Aeterna Zentaris (NASDAQ:AEZS) is an interesting biotech with an enterprise value of nearly zero and an attractive developmental pipeline. AEZS currently has 12 drug candidates in development and one drug on the market, and after a recent capital raise, sits on a nice pile of cash that nearly makes the company's enterprise value equal to zero, suggesting the market is placing no value on any of the company's assets, which seems a bit pessimistic.
AEZS is an oncology and endocrinology drug development company currently investigating treatments for various unmet medical needs. AEZS's pipeline encompasses compounds at all stages of development, from drug discovery through to marketed products. The company has two product candidates in Phase 3 trials, 5 in Phase 2 trials, and the balance in Phase 1 and preclinical trials.
The company has multiple catalysts coming up in the balance of 2012 and the beginning of 2013 but the key catalyst to watch is the Phase 3 data for Perifosine for the treatment of multiple myeloma, which is expected to come out in Q1 2013. The expectations are for a positive outcome as in a note last week, Maxim said that the banking firm's research team believes perifosine has a strong probability of meeting its SPA-approved primary endpoint. A positive outcome should be very beneficial for the shares as Maxim set a price target of $12.
For some background, on December 16, 2009, the company announced the initiation of the Phase 3 trial. The study is a double-blind, placebo-controlled trial comparing the efficacy and safety of perifosine vs. placebo when combined with bortezomib (Velcade) and dexamethasone. The trial will enroll approximately 400 patients with relapsed or relapsed/refractory multiple myeloma. The primary endpoint is progression-free survival and secondary endpoints include overall response rate, overall survival and safety. The trial is being conducted pursuant to a Special Protocol Assessment SPA with the FDA. Additionally, the FDA granted perifosine Orphan Drug and Fast Track designations in this indication.
The Phase 3 trial is a randomized (1:1), double-blind trial comparing the efficacy and safety of perifosine to placebo when combined with bortezomib (Velcade) and dexamethasone in approximately 400 patients with relapsed or relapsed/refractory multiple myeloma. Patients will be randomized to bortezomib (Velcade) at 1.3 mg/m2 days 1, 4, 8 and 11 every 21 days in combination with dexamethasone 20 mg on the day of and day after bortezomib (Velcade®) treatment, and either perifosine 50 mg daily or placebo. The Phase 3 trial design is based on positive data reported from the Phase 1/2 trial which was recently reported at the 51st American Society of Hematology meeting.

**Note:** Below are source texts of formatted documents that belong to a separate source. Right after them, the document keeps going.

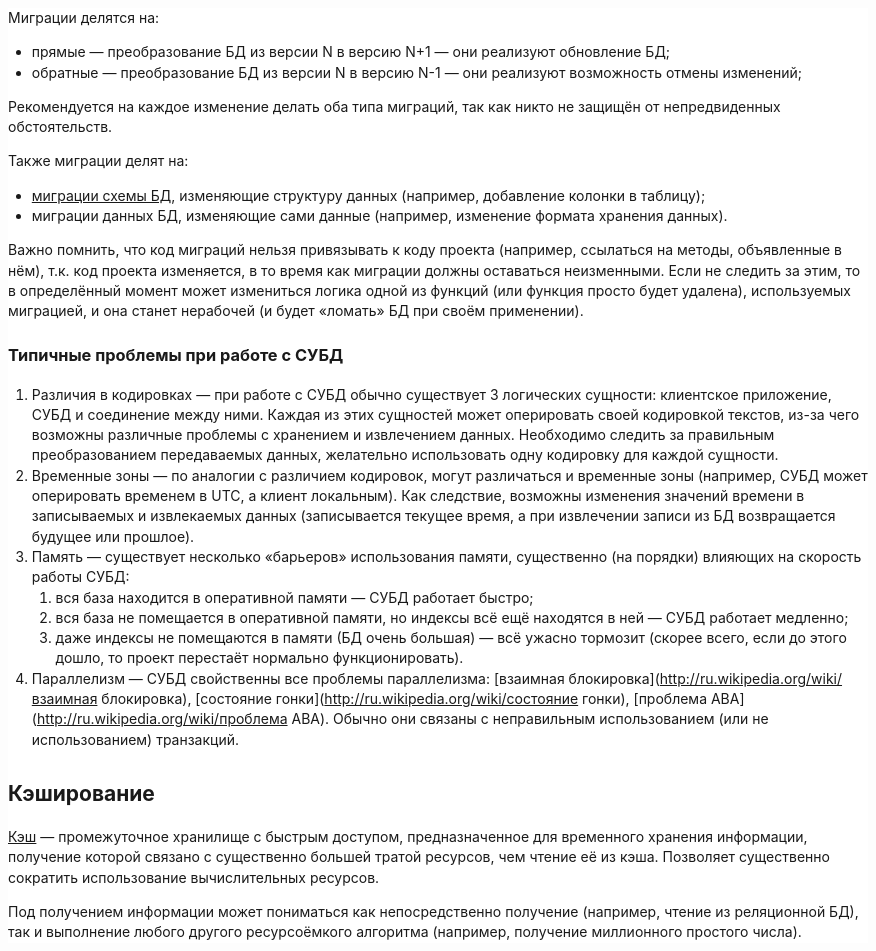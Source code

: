 Миграции делятся на:

- прямые — преобразование БД из версии N в версию N+1 — они реализуют обновление БД;
- обратные — преобразование БД из версии N в версию N-1 — они реализуют возможность отмены изменений;

Рекомендуется на каждое изменение делать оба типа миграций, так как никто не защищён от непредвиденных обстоятельств.

Также миграции делят на:

- [миграции схемы БД](http://en.wikipedia.org/wiki/Schema_migration), изменяющие структуру данных (например, добавление колонки в таблицу);
- миграции данных БД, изменяющие сами данные (например, изменение формата хранения данных).

Важно помнить, что код миграций нельзя привязывать к коду проекта (например, ссылаться на методы, объявленные в нём), т.к. код проекта изменяется, в то время как миграции должны оставаться неизменными. Если не следить за этим, то в определённый момент может измениться логика одной из функций (или функция просто будет удалена), используемых миграцией, и она станет нерабочей (и будет «ломать» БД при своём применении).

### Типичные проблемы при работе с СУБД

1. Различия в кодировках — при работе с СУБД обычно существует 3 логических сущности: клиентское приложение, СУБД и соединение между ними. Каждая из этих сущностей может оперировать своей кодировкой текстов, из-за чего возможны различные проблемы с хранением и извлечением данных. Необходимо следить за правильным преобразованием передаваемых данных, желательно использовать одну кодировку для каждой сущности.
2. Временные зоны — по аналогии с различием кодировок, могут различаться и временные зоны (например, СУБД может оперировать временем в UTC, а клиент локальным). Как следствие, возможны изменения значений времени в записываемых и извлекаемых данных (записывается текущее время, а при извлечении записи из БД возвращается будущее или прошлое).
3. Память — существует несколько «барьеров» использования памяти, существенно (на порядки) влияющих на скорость работы СУБД:
    1. вся база находится в оперативной памяти — СУБД работает быстро;
    2. вся база не помещается в оперативной памяти, но индексы всё ещё находятся в ней — СУБД работает медленно;
    3. даже индексы не помещаются в памяти (БД очень большая) — всё ужасно тормозит (скорее всего, если до этого дошло, то проект перестаёт нормально функционировать).
4. Параллелизм — СУБД свойственны все проблемы параллелизма: [взаимная блокировка](http://ru.wikipedia.org/wiki/взаимная блокировка), [состояние гонки](http://ru.wikipedia.org/wiki/состояние гонки), [проблема ABA](http://ru.wikipedia.org/wiki/проблема ABA). Обычно они связаны с неправильным использованием (или не использованием) транзакций.

## Кэширование

[Кэш](http://ru.wikipedia.org/wiki/Кэширование) — промежуточное хранилище с быстрым доступом, предназначенное для временного хранения информации, получение которой связано с существенно большей тратой ресурсов, чем чтение её из кэша. Позволяет существенно сократить использование вычислительных ресурсов.

Под получением информации может пониматься как непосредственно получение (например, чтение из реляционной БД), так и выполнение любого другого ресурсоёмкого алгоритма (например, получение миллионного простого числа).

In the Phase 1/2 study, perifosine in combination with bortezomib +/- dexamethasone was evaluated in 84 heavily pre-treated patients with relapsed or relapsed/refractory multiple myeloma. All patients were required to receive prior bortezomib and most were bortezomib refractory (73%). The combination demonstrated an overall response rate (ORR) including MR or > of 41% in all evaluable patients, with stable disease observed in an additional 41% of evaluable patients. The ORR was 65% for bortezomib-relapsed patients and 32% for patients with bortezomib-refractory disease. Median progression-free survival PFS was 6.4 months, with a median PFS of 8.8 months in the bortezomib-relapsed population. Median overall survival was 25 months. Therapy was generally well-tolerated; toxicities, including gastrointestinal side-effects and fatigue, proved manageable. No treatment-related mortality was seen. The investigators concluded that data reported for both safety and efficacy in this patient population were encouraging for the continued study of perifosine.
The trial has strong FDA support with the SPA and the Orphan drug designation. The Orphan Drug designation is a significant achievement for the company. In a recent article on Seeking Alpha, the author noted that normally not a desirable indication to target, an Orphan Drug candidate can now prove to be a large share price mover due to the less cost prohibitive trials and virtually non-existent competition during the period of market exclusivity. The designation now adds a little extra "kick" to the regulatory process and opens investors' eyes to the possibilities when new drug applications (NDA's) are submitted for a candidate or when FDA advisory panels or PDUFA catalysts approach.
After the offering, AEZS now has about 25.3 million shares outstanding and a cash balance (pre-Q3 cash burn) of $55 million. The current market cap of the company is $61 million suggesting an enterprise value of just $6 million - a small figure for a late-stage drug development biotech compared to the market cap.
The company has been a presenter at numerous conferences this year suggesting that the stock has strong visibility and may be in-line for additional sell-side initiations and positive commentary leading up to the trial results. In 2012, AEZS has presented at BIO CEO Investor, Cowen and Company, Needham, JMP Securities, Stifel Nicolaus, Rodman & Renshaw, and Bio Contact conferences.
The small enterprise value, in addition to the potential of additional sell-side support for the shares, may lead to a wild ride for AEZS going into the company's Q1 Phase 3 data release.